The idea that using smaller sized dishware might nudge individuals to eat less is consistent with individual-level behavioral approaches. The rationale for using smaller plates is informed by the Delboeuf visual illusion, whereby humans perceive a circle surrounded by a small circle as larger compared to when it is surrounded by a larger circle [11]. Applied to the realm of food, items placed on a large plate might appear to represent a smaller portion. It has therefore been postulated that avoiding oversized dishware could help individuals to self-select smaller food portions. The Cornell Food and Brand Lab was an early proponent of using smaller-sized dishware and of other analogous strategies to reduce food overconsumption [11, 12]. The notion that problems related to overeating might be effectively resolved through reengineering our collective kitchens and dining rooms to support behavior change is certainly compelling, as it invokes relatively small, simple and inexpensive interventions that require little to no upstream or collective social action. But does the evidence support the efficacy of such approaches?

The newly published paper by Kosīte et al. [13] reports findings from a rigorous, pre-registered investigation of the effects of manipulating plate size on total energy intake within a single eating occasion. This study comes against a backdrop of considerable uncertainty regarding the potential effects of dishware size, as systematic reviews have yielded conflicting findings in this respect, include studies of relatively low methodological quality and do not include more recent publications since they are several years out of date. For instance, a 2015 Cochrane review and meta-analysis of 72 randomized controlled trials (RCTs; the meta-analysis included 86 independent comparisons from 58 studies) found small to moderate effects of portion, package, individual unit or dishware size on food selection and consumption, with no evidence that findings differed for the subgroup of 12 studies that specifically manipulated dishware size [14]. However, ratings of the quality of the evidence ranged from very low to moderate due to serious concerns around unclear and/or incomplete reporting of study methodologies and procedures. Robinson et al. [15] conversely found no consistent effects of manipulating dishware size on food intake in randomized and non-randomized studies. In their 2016 review of randomized and non-randomized studies, Holden et al. [16] found large effects of manipulating plate size when participants were unaware that they were participating in a food study and when food was self-served, but no effects when portion size was held constant. The latter findings suggest that the effects observed may have been partially mediated by a portion size effect.

This lack of clarity in findings from systematic reviews is compounded by the fact that all three reviews included multiple studies authored by the Cornell Food and Brand Lab, which has come under scrutiny for possible scientific misconduct and recently retracted or corrected numerous publications.
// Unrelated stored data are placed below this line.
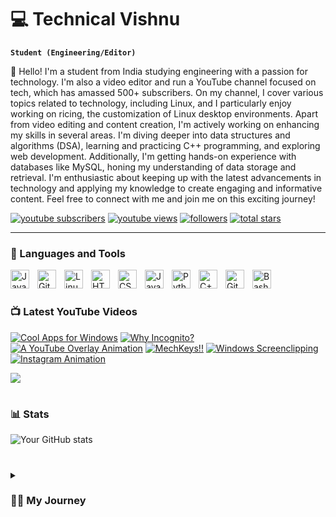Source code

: # 💻 Technical Vishnu

**`Student (Engineering/Editor)`**

👋 Hello! I'm a student from India studying engineering with a passion for technology. I'm also a video editor and run a YouTube channel focused on tech, which has amassed 500+ subscribers. On my channel, I cover various topics related to technology, including Linux, and I particularly enjoy working on ricing, the customization of Linux desktop environments. Apart from video editing and content creation, I'm actively working on enhancing my skills in several areas. I'm diving deeper into data structures and algorithms (DSA), learning and practicing C++ programming, and exploring web development. Additionally, I'm getting hands-on experience with databases like MySQL, honing my understanding of data storage and retrieval. I'm enthusiastic about keeping up with the latest advancements in technology and applying my knowledge to create engaging and informative content. Feel free to connect with me and join me on this exciting journey!

<p align="left">
  <a href="https://www.youtube.com/channel/UC0KyO2JBzcza0ShdkwN3I-g?sub_confirmation=1">
    <img alt="youtube subscribers" title="Subscribe to my YouTube channel" src="https://custom-icon-badges.demolab.com/youtube/channel/subscribers/UC0KyO2JBzcza0ShdkwN3I-g?color=%23E05D44&label=SUBSCRIBE&logo=video&logoColor=white&style=for-the-badge&labelColor=CE4630"/></a> 
  <a href="https://www.youtube.com/channel/UC0KyO2JBzcza0ShdkwN3I-g">
    <img alt="youtube views" title="YouTube views" src="https://custom-icon-badges.demolab.com/youtube/channel/views/UC0KyO2JBzcza0ShdkwN3I-g?color=%23E1AD0E&logo=eye&logoColor=white&style=for-the-badge&labelColor=C79600"/></a> 
  <a href="https://github.com/techvishnu?tab=followers">
    <img alt="followers" title="Follow me on Github" src="https://custom-icon-badges.demolab.com/github/followers/techvishnu?color=236ad3&labelColor=1155ba&style=for-the-badge&logo=person-add&label=Follow&logoColor=white"/></a>
  <a href="https://github.com/techvishnu?tab=repositories&sort=stargazers">
    <img alt="total stars" title="Total stars on GitHub" src="https://custom-icon-badges.demolab.com/github/stars/techvishnu?color=55960c&style=for-the-badge&labelColor=488207&logo=star"/></a>
</p>


---

### 🧰 Languages and Tools

<img align="left" alt="Java" width="30px" style="padding-right:10px;" src="https://cdn.jsdelivr.net/gh/devicons/devicon/icons/java/java-original.svg"/>
<img align="left" alt="Git" width="30px" style="padding-right:10px;" src="https://cdn.jsdelivr.net/gh/devicons/devicon/icons/git/git-original.svg" />
<img align="left" alt="Linux" width="30px" style="padding-right:10px;" src="https://cdn.jsdelivr.net/gh/devicons/devicon/icons/linux/linux-original.svg" />
<img align="left" alt="HTML" width="30px" style="padding-right:10px;" src="https://cdn.jsdelivr.net/gh/devicons/devicon/icons/html5/html5-plain.svg" />
<img align="left" alt="CSS" width="30px" style="padding-right:10px;" src="https://cdn.jsdelivr.net/gh/devicons/devicon/icons/css3/css3-plain.svg" />
<img align="left" alt="JavaScript" width="30px" style="padding-right:10px;" src="https://cdn.jsdelivr.net/gh/devicons/devicon/icons/javascript/javascript-plain.svg" />
<img align="left" alt="Python" width="30px" style="padding-right:10px;" src="https://cdn.jsdelivr.net/gh/devicons/devicon/icons/python/python-plain.svg" />
<img align="left" alt="C++" width="30px" style="padding-right:10px;" src="https://cdn.jsdelivr.net/gh/devicons/devicon/icons/cplusplus/cplusplus-line.svg" />
<img align="left" alt="GitHub" width="30px" style="padding-right:10px;" src="https://cdn.jsdelivr.net/gh/devicons/devicon/icons/github/github-original.svg" />
<img align="left" alt="Bash" width="30px" style="padding-right:10px;" src="https://cdn.jsdelivr.net/gh/devicons/devicon/icons/bash/bash-original.svg" />
<br />

#

### 📺 Latest YouTube Videos

<!-- BEGIN YOUTUBE-CARDS -->
[![Cool Apps for Windows](https://ytcards.demolab.com/?id=r0DhIJECtmk&t=773s&title=Cool+Apps+for+Windows&lang=en&timestamp=1685459704&background_color=%230d1117&title_color=%23ffffff&stats_color=%23dedede&width=250&duration=385 "Cool Apps for Windows")](https://www.youtube.com/watch?v=r0DhIJECtmk&t=773s)
[![Why Incognito?](https://ytcards.demolab.com/?id=pexkR7p6r58&t=29s&title=Why+Incognito%3F&lang=en&timestamp=1684076438&background_color=%230d1117&title_color=%23ffffff&stats_color=%23dedede&width=250&duration=484 "Why Incognito?")](https://www.youtube.com/watch?v=pexkR7p6r58&t=29s)
[![A YouTube Overlay Animation](https://ytcards.demolab.com/?id=KZhmV4fjihY&t=65s&title=A+YouTube+Overlay+Animation&lang=en&timestamp=1683126008&background_color=%230d1117&title_color=%23ffffff&stats_color=%23dedede&width=250&duration=291 "YouTube Overlay Animation")](https://www.youtube.com/watch?v=KZhmV4fjihY&t=65s)
[![MechKeys!!](https://ytcards.demolab.com/?id=asX8m3LQP0k&title=MechKeys%21%21&lang=en&timestamp=1682002817&background_color=%230d1117&title_color=%23ffffff&stats_color=%23dedede&width=250&duration=53 "MechKeys!!")](https://www.youtube.com/watch?v=asX8m3LQP0k)
[![Windows Screenclipping](https://ytcards.demolab.com/?id=mPg5moN3xqk&t=116s&title=Windows+Screenclipping&lang=en&timestamp=1681909225&background_color=%230d1117&title_color=%23ffffff&stats_color=%23dedede&width=250&duration=482 "Windows Screenclipping")](https://www.youtube.com/watch?v=mPg5moN3xqk&t=116s)
[![Instagram Animation](https://ytcards.demolab.com/?id=wDfmq7hTA30&title=Instagram+Animation&lang=en&timestamp=1681390835&background_color=%230d1117&title_color=%23ffffff&stats_color=%23dedede&width=250&duration=756 "Instagram Animation")](https://www.youtube.com/watch?v=wDfmq7hTA30)
<!-- END YOUTUBE-CARDS -->

[<img src="https://custom-icon-badges.demolab.com/badge/-Subscribe%20For%20More-red?style=for-the-badge&logo=video&logoColor=white"/>](https://www.youtube.com/c/technicalvishnu?sub_confirmation=1)

#

### 📊 Stats

![Your GitHub stats](https://github-readme-stats.vercel.app/api?username=techvishnu&show_icons=true&theme=gruvbox)

<!-- ![GitHub Streak](https://streak-stats.demolab.com?user=techvishnu&theme=gruvbox&border_radius=4.5) -->

#

<details>
 <summary><h3>👨‍💻 My Journey</h3></summary>
  As a passionate engineering student, my coding journey began with a thirst for knowledge in the vast world of programming. I immersed myself in various aspects, including code, Unix, Linux, and theory. Alongside my studies, I also pursued my interest in video editing and established a tech-focused YouTube channel with over 500 subscribers. Being a Linux enthusiast, I am currently engrossed in the art of ricing and continually honing my skills in data structures and algorithms, C++, and web development. Additionally, I have been exploring the realm of databases, particularly MySQL. While initially captivated by YouTube Content Creation and the dream of Having Many Subscribers, my passion shifted towards excelling in Btech and Engineering. However, amidst my professional pursuits, I harbored a parallel desire for YouTube content creation.

 Yet, throughout my journey, there has always been a lingering sense of unease regarding the decision to abandon my btech of building my YouTube Channel. Although stepping into the uncertain realm of being a creator proved fruitful, it gradually became comfortable. It is undeniably easier to create videos rather than venture into the challenging task of developing my own product. Nevertheless, I believe it's time for change. In pursuit of this dream, I am implementing measures to optimize my YouTube content creation process and Education, allowing me to dedicate more time towards fulfilling this long-awaited ambition. These measures will pave the way for me to be fully prepared to tackle this exciting endeavor in 2023, with the groundwork laid from now until the end of 2022. So, don't wait up, because I am determined to make my mark.

[website]: https://technicalvishnu.in
[youtube]: https://youtube.com/technicalvishnu
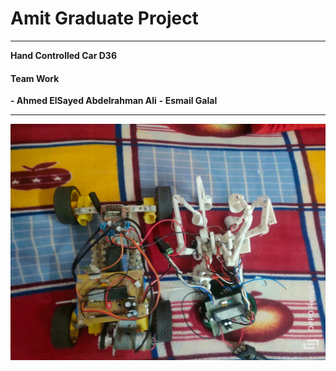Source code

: # Amit Graduate Project
------------
**Hand Controlled Car D36**

#### Team Work
**- Ahmed ElSayed Abdelrahman Ali**
**- Esmail Galal**

------------



![](https://github.com/MrAhmedSayedAli/AmitGraduateProject/raw/main/Media/cover.jpg)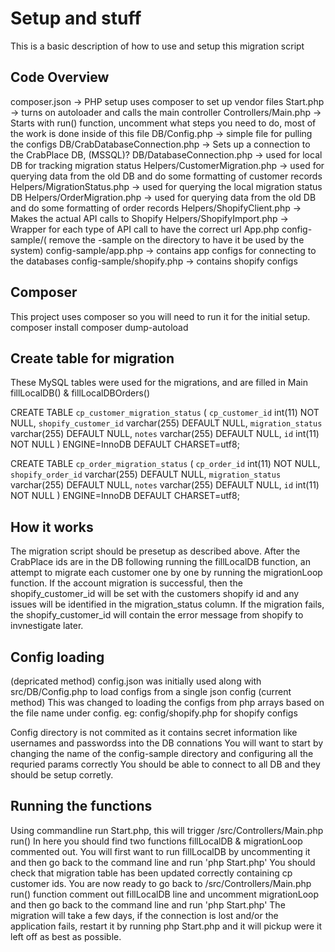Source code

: # Setup and stuff
This is a basic description of how to use and setup this migration script

## Code Overview
composer.json -> PHP setup uses composer to set up vendor files
Start.php -> turns on autoloader and calls the main controller 
Controllers/Main.php -> Starts with run() function, uncomment what steps you need to do, most of the work is done inside of this file
DB/Config.php -> simple file for pulling the configs
DB/CrabDatabaseConnection.php -> Sets up a connection to the CrabPlace DB, (MSSQL)?
DB/DatabaseConnection.php -> used for local DB for tracking migration status
Helpers/CustomerMigration.php -> used for querying data from the old DB and do some formatting of customer records
Helpers/MigrationStatus.php -> used for querying the local migration status DB
Helpers/OrderMigration.php -> used for querying data from the old DB and do some formatting of order records
Helpers/ShopifyClient.php -> Makes the actual API calls to Shopify
Helpers/ShopifyImport.php -> Wrapper for each type of API call to have the correct url
App.php
config-sample/( remove the -sample on the directory to have it be used by the system)
config-sample/app.php -> contains app configs for connecting to the databases
config-sample/shopify.php -> contains shopify configs 

## Composer
This project uses composer so you will need to run it for the initial setup.
composer install
composer dump-autoload

## Create table for migration
These MySQL tables were used for the migrations, and are filled in Main fillLocalDB() & fillLocalDBOrders()

CREATE TABLE `cp_customer_migration_status` (
  `cp_customer_id` int(11) NOT NULL,
  `shopify_customer_id` varchar(255) DEFAULT NULL,
  `migration_status` varchar(255) DEFAULT NULL,
  `notes` varchar(255) DEFAULT NULL,
  `id` int(11) NOT NULL
) ENGINE=InnoDB DEFAULT CHARSET=utf8;

CREATE TABLE `cp_order_migration_status` (
  `cp_order_id` int(11) NOT NULL,
  `shopify_order_id` varchar(255) DEFAULT NULL,
  `migration_status` varchar(255) DEFAULT NULL,
  `notes` varchar(255) DEFAULT NULL,
  `id` int(11) NOT NULL
) ENGINE=InnoDB DEFAULT CHARSET=utf8;

## How it works
The migration script should be presetup as described above. After the CrabPlace ids are in the DB following running the fillLocalDB function, an attempt to migrate each customer one by one by running the migrationLoop function. If the account migration is successful, then the shopify_customer_id will be set with the customers shopify id and any issues will be identified in the migration_status column. If the migration fails, the shopify_customer_id will contain the error message from shopify to invnestigate later.

## Config loading
(depricated method) config.json was initially used along with src/DB/Config.php to load configs from a single json config
(current method) This was changed to loading the configs from php arrays based on the file name under config. eg: config/shopify.php for shopify configs

Config directory is not commited as it contains secret information like usernames and passwordss into the DB connations
You will want to start by changing the name of the config-sample directory and configuring all the requried params correctly
You should be able to connect to all DB and they should be setup corretly. 

## Running the functions
Using commandline run Start.php, this will trigger /src/Controllers/Main.php run() In here you should find two functions fillLocalDB & migrationLoop commented out. You will first want to run fillLocalDB by uncommenting it and then go back to the command line and run 'php Start.php'
You should check that migration table has been updated correctly containing cp customer ids.
You are now ready to go back to /src/Controllers/Main.php run() function comment out fillLocalDB line and uncomment migrationLoop and then go back to the command line and run 'php Start.php'
The migration will take a few days, if the connection is lost and/or the application fails, restart it by running php Start.php and it will pickup were it left off as best as possible.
Although none of the retracted articles were included in the reviews, there is concern that these studies often reported large effect sizes when others found no evidence of effects [15, 17]. Notably, 13 of the 72 articles in the Cochrane review originated from the Food and Brand Lab, all of which were rated at high or unclear risk of bias. The latter was due to incomplete study reporting and subsequent failure to supply missing data [14].

Given this context, the current well-conducted RCT by Kosīte et al. [13] is very timely and important. The study was pre-registered, included an evidence-informed a priori sample size calculation, adhered to rigorous methodologic protocols, studied a diverse sample of participants, and was conducted in a naturalistic setting whereby participants were unaware of the true purpose of the study. The authors found no clear evidence of a difference in the primary outcome of caloric intake between groups randomized to serve themselves food onto a smaller or a larger plate, with a very small standardized mean difference of 0.07 between groups [18], or the equivalent of 19.2 kcals. Given the wide 95% confidence intervals (− 76.5 to 115.0), the authors nevertheless caution that a small to medium effect may potentially exist in either direction. There was no effect modification according to several potential effect modifiers, including executive function, sensitivity to peripheral cues or indicators of socioeconomic status; nor was there evidence that aspects of the meal such as the number of food servings, eating rate or bite size differed between groups.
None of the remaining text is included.